1 Los diablos de Ocumicho, Michoacán, que arden gozosos a perpetuidad en su frágil infierno de barro y, mientras los contemplamos, solo se nos escapa una mueca de simpatía.
2 Las máscaras de tastoanes, que se bailan en Jalisco con motivo de la fiesta del Santo Santiago. ¿Se trata de seres amorfos? Más bien son criaturas germinales, condensaciones, de las que pueden nacer todas las formas posibles.
3 Los alebrijes, que nacieron de una pesadilla de Pedro Linares hace alrededor de cuarenta años en el Distrito Federal.
4 Los amates pintados en Guerrero, en cuya narrativa, lo mismo que en los sueños, todos los tiempos son un solo tiempo y todos los ámbitos existen en un solo espacio. Por eso su barroquismo nos resulta extrañamente familiar.
5 Los árboles de la vida de Metepec, Estado de México, cuyos personajes parecen emerger de universos excepcionales en los todo puede ser posible.
6 Las tablas de estambre de los chamanes huicholes, universos de narrativas complejas que se revelan frente a nuestros ojos como si nada, universos en los que, como los sueños, los protagonistas están aquí y allá en un mismo instante, en los que los personajes se multiplican, se desdoblan, se transforman…

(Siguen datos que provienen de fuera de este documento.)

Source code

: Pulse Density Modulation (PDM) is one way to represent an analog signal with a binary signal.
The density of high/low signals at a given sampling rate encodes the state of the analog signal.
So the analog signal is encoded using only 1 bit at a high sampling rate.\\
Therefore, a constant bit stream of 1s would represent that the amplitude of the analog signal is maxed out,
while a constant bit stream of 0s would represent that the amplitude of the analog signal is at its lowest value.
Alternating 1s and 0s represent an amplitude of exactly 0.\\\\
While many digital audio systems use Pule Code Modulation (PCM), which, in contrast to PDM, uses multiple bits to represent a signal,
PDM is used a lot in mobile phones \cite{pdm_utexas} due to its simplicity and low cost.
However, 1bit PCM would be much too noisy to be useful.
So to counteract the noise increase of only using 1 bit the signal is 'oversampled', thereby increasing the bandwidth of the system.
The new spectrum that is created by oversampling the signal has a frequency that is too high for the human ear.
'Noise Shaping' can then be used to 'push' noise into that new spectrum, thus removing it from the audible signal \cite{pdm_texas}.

7 Los huipiles chiapanecos, que los dioses obsequiaron en mano a los primeros hombres, ese mismo día que les enseñaron el oficio necesario para elaborarlos. Y aunque el tejido cada vez es el mismo y el telar es idéntico, de la fantasía de las tejedoras nacen siempre piezas distintas, como si cada huipil fuera el primero tejido con esta ciencia antigua.
8 Las calaveras de azúcar y los dulces de la muerte de Toluca, que nos hacen saber que el fin no tiene un sabor amargo, que se goza a carcajadas, como lo hicieron los dioses cuando este mundo era tan nuevo que el trabajo no existía aún, pero sí el placer, la risa y el juego, que son privilegios divinos.
9 Los nacimientos de barro, cestería, madera, hoja de lata, cuyas proporciones jamás responden a la realidad, sino al idioma de nuestra conciencia afectiva.
10 Los bestiarios de chuspata tejidos en Michoacán, en los que las moscas son más grandes que los tigres, porque más allá de sus dimensiones reales, está el sitio que ocupan en los territorios de nuestra sensibilidad.
11 Los rebozos de Tenancingo, Estado de México, cuyos patrones de exactitud matemática nos devuelven una fascinación similar a la de los más acentuados delirios de color. Y que, pese a su naturaleza —muchas veces exacerbada—, guardan cierta lógica inquebrantable.
12 Los tapetes de flores de Tlaxcala que comparten con los sueños la invitación al delirio de todos los sentidos y la inminencia de su final.
13 Los elaborados collares de palomitas de maíz que tejen las mazahuas del Estado de México y Michoacán, que nos hacen saber que en el arte popular, como en los sueños, la belleza puede ser humilde. Y, aún así, resultar significativa.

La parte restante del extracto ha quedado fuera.